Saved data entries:
+--
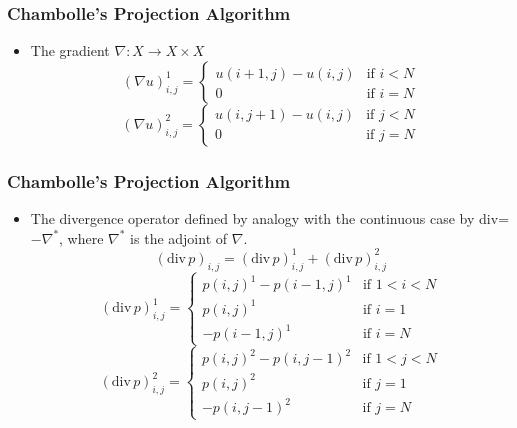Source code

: \documentclass[notheorems,mathserif,table,compress]{beamer}  %
\begin{document}
%
\begin{frame}
\frametitle{Chambolle's Projection Algorithm} 
\begin{itemize}
\item The gradient $\nabla:X\rightarrow X\times X$
\begin{displaymath}
(\nabla u)_{i,j}^1=\left \{\begin{array}{ll}
u(i+1,j)-u(i,j) & \textrm{if $i<N$}\\
0 & \textrm{if $i=N$}
\end{array}\right.
\end{displaymath}
\begin{displaymath}
(\nabla u)_{i,j}^2=\left \{\begin{array}{ll}
u(i,j+1)-u(i,j) & \textrm{if $j<N$}\\
0 & \textrm{if $j=N$}
\end{array}\right.
\end{displaymath}

\end{itemize}
\end{frame}

\begin{frame}
\frametitle{Chambolle's Projection Algorithm} 
\begin{itemize}
\item The divergence operator defined by analogy with the continuous case by div=$−\nabla^*$, where $\nabla^*$ is the adjoint of $\nabla$. 
\begin{displaymath}
(\textrm{div}\,p)_{i,j}=(\textrm{div}\, p)_{i,j}^1+(\textrm{div}\, p)_{i,j}^2
\end{displaymath}
\begin{displaymath}
(\textrm{div}\, p)_{i,j}^1=\left \{\begin{array}{ll}
p(i,j)^1-p(i-1,j)^1 & \textrm{if $1<i<N$}\\
p(i,j)^1 & \textrm{if $i=1$}\\
-p(i-1,j)^1 & \textrm{if $i=N$}
\end{array}\right.
\end{displaymath}
\begin{displaymath}
(\textrm{div}\, p)_{i,j}^2=\left \{\begin{array}{ll}
p(i,j)^2-p(i,j-1)^2 & \textrm{if $1<j<N$}\\
p(i,j)^2 & \textrm{if $j=1$}\\
-p(i,j-1)^2 & \textrm{if $j=N$}
\end{array}\right.
\end{displaymath}

\end{itemize}
\end{frame}
\end{document}
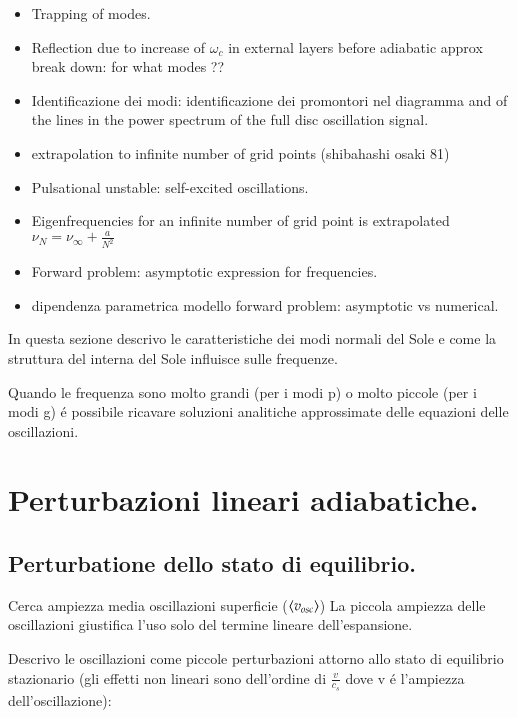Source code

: \documentclass[../main.tex]{subfiles}
\begin{document}
{\begin{itemize}
    \item Trapping of modes.
    
    \item Reflection due to increase of $\omega_c$ in external layers before adiabatic approx break down: for what modes ??
    
    
    \item Identificazione dei modi: identificazione dei promontori nel diagramma \dgndi{} and of the lines in the power spectrum of the full disc oscillation signal.
    \item extrapolation to infinite number of grid points (shibahashi osaki 81)
    \item Pulsational unstable: self-excited oscillations.
    \item Eigenfrequencies for an infinite number of grid point is extrapolated $\nu_N=\nu_{\infty}+\frac{a}{N^2}$
    \item Forward problem: asymptotic expression for frequencies.
    \item dipendenza parametrica modello forward problem: asymptotic vs numerical.
\end{itemize}
}

In questa sezione descrivo le caratteristiche dei modi normali del Sole e come la struttura del interna del Sole influisce sulle frequenze.

Quando le frequenza sono molto grandi (per i modi p) o molto piccole (per i modi g) \'e possibile ricavare soluzioni analitiche approssimate delle equazioni delle oscillazioni. 

\section{Perturbazioni lineari adiabatiche.}

\subsection{Perturbatione dello stato di equilibrio.}

\begin{todo}{Cerca ampiezza media oscillazioni superficie ($\langle v_{osc} \rangle$)}
La piccola ampiezza delle oscillazioni giustifica l'uso solo del termine lineare dell'espansione.

\end{todo}

Descrivo le oscillazioni come piccole perturbazioni attorno allo stato di equilibrio stazionario (gli effetti non lineari sono dell'ordine di $\frac{v}{c_s}$ dove v \'e l'ampiezza dell'oscillazione):
\end{document}
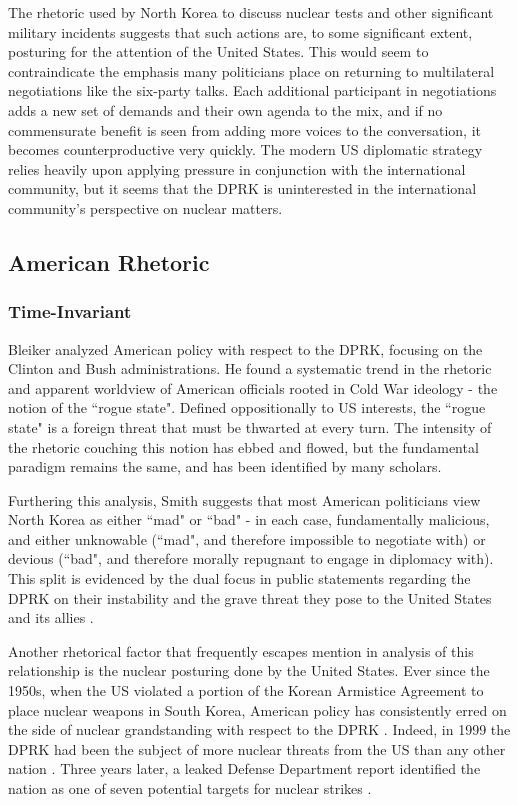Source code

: \documentclass{article}
\begin{document}
The rhetoric used by North Korea to discuss nuclear tests and other significant military incidents suggests that such actions are, to some significant extent, posturing for the attention of the United States. This would seem to contraindicate the emphasis many politicians place on returning to multilateral negotiations like the six-party talks. Each additional participant in negotiations adds a new set of demands and their own agenda to the mix, and if no commensurate benefit is seen from adding more voices to the conversation, it becomes counterproductive very quickly. The modern US diplomatic strategy relies heavily upon applying pressure in conjunction with the international community, but it seems that the DPRK is uninterested in the international community's perspective on nuclear matters.


\subsection{American Rhetoric}
\subsubsection{Time-Invariant}

Bleiker \cite{bleiker} analyzed American policy with respect to the DPRK, focusing on the Clinton and Bush administrations. He found a systematic trend in the rhetoric and apparent worldview of American officials rooted in Cold War ideology - the notion of the ``rogue state". Defined oppositionally to US interests, the ``rogue state" is a foreign threat that must be thwarted at every turn. The intensity of the rhetoric couching this notion has ebbed and flowed, but the fundamental paradigm remains the same, and has been identified by many scholars\cite{bleiker,cumings,sigal,smith}.

Furthering this analysis, Smith suggests that most American politicians view North Korea as either ``mad" or ``bad" - in each case, fundamentally malicious, and either unknowable (``mad", and therefore impossible to negotiate with) or devious (``bad", and therefore morally repugnant to engage in diplomacy with). This split is evidenced by the dual focus in public statements regarding the DPRK on their instability and the grave threat they pose to the United States and its allies \cite{smith}. 

Another rhetorical factor that frequently escapes mention in analysis of this relationship is the nuclear posturing done by the United States. Ever since the 1950s, when the US violated a portion of the Korean Armistice Agreement to place nuclear weapons in South Korea, American policy has consistently erred on the side of nuclear grandstanding with respect to the DPRK \cite{cumings}. Indeed, in 1999 the DPRK had been the subject of more nuclear threats from the US than any other nation \cite{sigal}. Three years later, a leaked Defense Department report identified the nation as one of seven potential targets for nuclear strikes \cite{harnisch}.
\end{document}
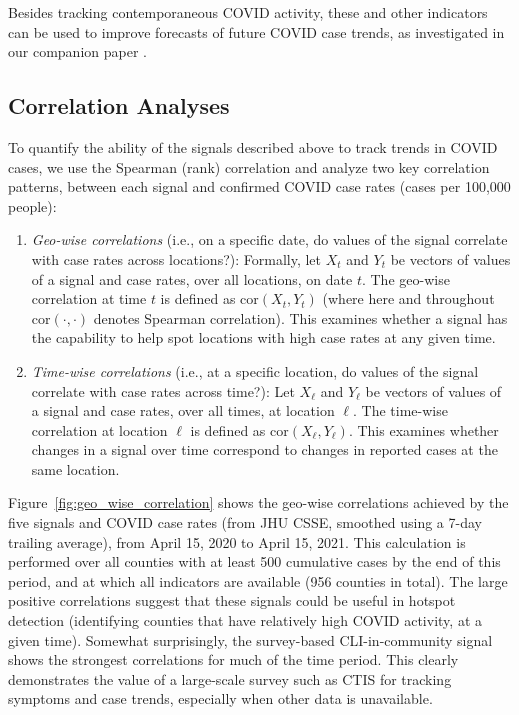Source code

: \documentclass[9pt,twocolumn,twoside,lineno]{pnas-new}
\def\cor{\mathrm{cor}}
\begin{document}
Besides tracking contemporaneous COVID activity, these and other indicators can
be used to improve forecasts of future COVID case trends, as investigated in our
companion paper \cite{McDonald:2021}.

\subsection{Correlation Analyses}

To quantify the ability of the signals described above to track trends in COVID
cases, we use the Spearman (rank) correlation and analyze two key correlation
patterns, between each signal and confirmed COVID case rates (cases per 100,000
people):

\begin{enumerate}
\item \textit{Geo-wise correlations} (i.e., on a specific date, do values of the
  signal correlate with case rates across locations?): Formally, let $X_t$ and
  $Y_t$ be vectors of values of a signal and case rates, over all locations, on
  date $t$. The geo-wise correlation at time $t$ is defined as $\cor(X_t,
  Y_t)$ (where here and throughout $\cor(\cdot,\cdot)$ denotes Spearman
  correlation). This examines whether a signal has the capability to help spot
  locations with high case rates at any given time.

\item \textit{Time-wise correlations} (i.e., at a specific location, do values
  of the signal correlate with case rates across time?): Let $X_\ell$
  and $Y_\ell$ be vectors of values of a signal and case rates, over all
  times, at location $\ell$. The time-wise correlation at location $\ell$ is
  defined as $\cor(X_\ell, Y_\ell)$. This examines whether changes in a signal
  over time correspond to changes in reported cases at the same
  location.
\end{enumerate}

Figure~\ref{fig:geo_wise_correlation} shows the geo-wise correlations achieved
by the five signals and COVID case rates (from JHU CSSE, smoothed using a 7-day
trailing average), from April 15, 2020 to April 15, 2021. This calculation is
performed over all counties with at least 500 cumulative cases by the end of
this period, and at which all indicators are available (956 counties in total).
The large positive correlations suggest that these signals could be useful in
hotspot detection (identifying counties that have relatively high COVID
activity, at a given time). Somewhat surprisingly, the survey-based
CLI-in-community signal shows the strongest correlations for much of the time
period. This clearly demonstrates the value of a large-scale survey such as CTIS
for tracking symptoms and case trends, especially when other data is
unavailable. 
\end{document}
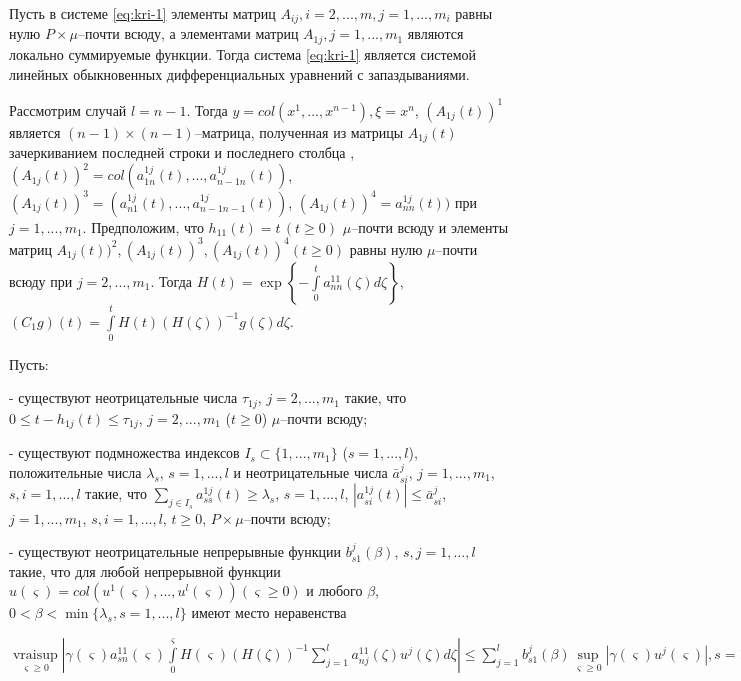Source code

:Пусть в системе \eqref{eq:kri-1} элементы матриц $A_{ij}, i = 2, ..., m, j = 1,
..., m_i$ равны нулю $P\times\mu$--почти всюду, а элементами матриц
$A_{1j}, j = 1, ..., m_1$ являются локально суммируемые функции.
Тогда система \eqref{eq:kri-1} является системой линейных обыкновенных
дифференциальных уравнений с запаздываниями.

Рассмотрим случай  $l = n-1$. Тогда $y = col(x^1,...,x^{n-1}), \xi =
x^n$, $(A_{1j}(t))^1$ является $(n-1)\times (n-1)$--матрица,
полученная из матрицы $A_{1j}(t)$ зачеркиванием последней строки и
последнего столбца , $(A_{1j}(t))^2 =
col(a^{1j}_{1n}(t),...,a^{1j}_{n-1 n}(t))$, $(A_{1j}(t))^3 =
(a^{1j}_{n1}(t),...,a^{1j}_{n-1n-1}(t))$, $(A_{1j}(t))^4 =
a^{1j}_{nn}(t))$ при $j = 1,...,m_1 $. Предположим, что $h_{11}(t) =
t \, (t \geq 0)$ $\mu $--почти всюду и элементы матриц
$A_{1j}(t))^2, (A_{1j}(t))^3, (A_{1j}(t))^4 (t \geq 0)$ равны нулю
$\mu $--почти всюду при $j = 2,...,m_1 $. Тогда $H(t) = \exp \left
\{-\int \limits _{0}^t a^{11}_{nn}(\zeta)d\zeta \right \}$,
$(C_1g)(t) = \int \limits _{0}^tH(t)(H(\zeta))^{-1}g(\zeta)d\zeta$.

Пусть:

- существуют неотрицательные числа $\tau_{1j}$, $j = 2,...,m_1$
такие, что $0 \leq
 t- h_{1j}(t) \leq \tau _{1j}$,  $j = 2,...,m_1$ ($t
 \geq 0$) $\mu $--почти всюду;

 - существуют подмножества индексов $I_s \subset \{1,..., m_1\}$ ($s
= 1,..., l$), положительные числа  $ \lambda _s$, $s = 1, ..., l$ и
неотрицательные числа $\bar a_{si}^j$, $j = 1, ..., m_1$, $s,i = 1,
 ..., l$ такие, что $\sum \limits_{j\in I_s}a^{1j}_{ss}(t) \geq
 \lambda _s$, $s = 1,...,l$, $|a^{1j}_{si}(t)|\leq \bar a^j_{si}$, $j =
 1,...,m_1$, $s,i = 1, ..., l$, $t \geq 0$, $P\times\mu$--почти
всюду;

- существуют неотрицательные непрерывные функции $b_{s1}^j(\beta)$,
$s, j = 1, ..., l$ такие, что для любой непрерывной функции
$u(\varsigma ) = col (u^1 (\varsigma), ..., u^l(\varsigma))
(\varsigma\geq 0)$ и любого $\beta$, $0 < \beta < \min \{\lambda _s,
s = 1,
..., l \}$ имеют  место неравенства\\
 \begin{center}
 $\mathrel {\mathop
 {vrai \sup}\limits _{\varsigma \geq 0}} \left |\gamma (\varsigma )a^{11}_{sn}(\varsigma )
\int \limits _{0}^\varsigma H(\varsigma)(H(\zeta))^{-1}\sum \limits
_{j=1}^l a_{nj}^{11}(\zeta)u^j(\zeta )d\zeta \right | \leq \sum
\limits_{j=1}^lb_{s1}^j(\beta)\sup \limits _{\varsigma \geq 0}\left
|\gamma (\varsigma)u^j(\varsigma)\right |, s = 1,...,l;$
\end{center}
+--
Search the entries for the string "frac". Copy every line that has it.

    \item Eigenfrequencies for an infinite number of grid point is extrapolated $\nu_N=\nu_{\infty}+\frac{a}{N^2}$
Descrivo le oscillazioni come piccole perturbazioni attorno allo stato di equilibrio stazionario (gli effetti non lineari sono dell'ordine di $\frac{v}{c_s}$ dove v \'e l'ampiezza dell'oscillazione):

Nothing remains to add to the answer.